No, I’ve guessed it: he’s got trapped somehow, like my father did all those years ago. He was just taking a shower at home prior to flying off somewhere to a conference. He was alone in the house and the shower door jammed. Imagine it: naked and freezing with a sheet of impenetrable glass between you and freedom. I think he remained like that for some time until he managed to scramble his lanky six-foot frame up and over the top, squeezing between the tiny space and the ceiling with the knowledge that it could all crash beneath him at any moment. It didn’t, thank goodness.

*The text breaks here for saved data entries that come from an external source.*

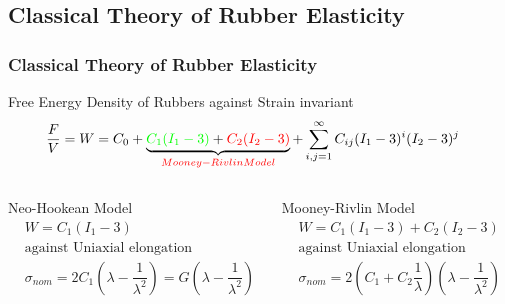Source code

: \documentclass[12pt, dvipdfmx]{beamer}
\begin{document}
\subsection{Classical Theory of Rubber Elasticity}
\begin{frame}
    \frametitle{Classical Theory of Rubber Elasticity}
        \vspace{-2mm}
		\begin{block}{Free Energy Density of Rubbers against Strain invariant}
			\vspace{-6mm}
			\scriptsize
			\begin{align*}
				\dfrac{F}{V} = W 
				&= C_0 + \underbrace{{\color{green}C_1(I_1-3)} + {\color{red}C_2(I_2-3)}}_{\color{red}Mooney-Rivlin Model} + \sum_{i,j = 1}^{\infty} C_{ij}(I_1-3)^i(I_2-3)^j
			\end{align*}  
		\end{block}
		\vspace{-5mm}
		\begin{columns}[T, onlytextwidth]
				\begin{exampleblock}{Neo-Hookean Model}
					\vspace{-6mm}
						\scriptsize
						\begin{align*}
							&W = C_1 (I_1-3) \\
							&\text{against Uniaxial elongation} \\
							&\sigma_{nom} = 2 C_1\left(\lambda - \dfrac{1}{\lambda^2}\right) = G \left(\lambda - \dfrac{1}{\lambda^2}\right)
						\end{align*}
				\end{exampleblock}
				\begin{alertblock}{Mooney-Rivlin Model}
					\vspace{-6mm}
					\scriptsize
					\begin{align*}
						&W = C_1 (I_1-3) + C_2(I_2-3) \\
						&\text{against Uniaxial elongation} \\
						&\sigma_{nom} = 2 \left(C_1 + C_2\dfrac{1}{\lambda} \right) \left(\lambda - \dfrac{1}{\lambda^2}\right)
					\end{align*}
				\end{alertblock}
		\end{columns}
		\vspace{-1mm}

\end{frame}
\end{document}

So, lying in my bed first thing this morning, clutching the cup of tea Husband has kindly brought for me (as usual) and listening to the whole world going to hell in a handbasket on Radio 4 (as usual) that’s what I decide has happened to Eldest. He’s trapped in the shower. But hang on a minute - it’s an over bath shower up there, there’s no door…

“Help!” Comes the desperate voice again, “I need help! It’s urgent!”

“What!” Husband calls, dashing to the rescue as I scramble from under the duvet, grabbing at the dressing gown strewn on the floor (can’t appear naked in front of eldest son any more, he’s 15). I get to the landing just in time to meet husband coming down again from the top floor. There's a grim look on his face.

“What’s the matter? What is it? Is he okay?”

“He’s fine,” he says. “He’s run out of shampoo.”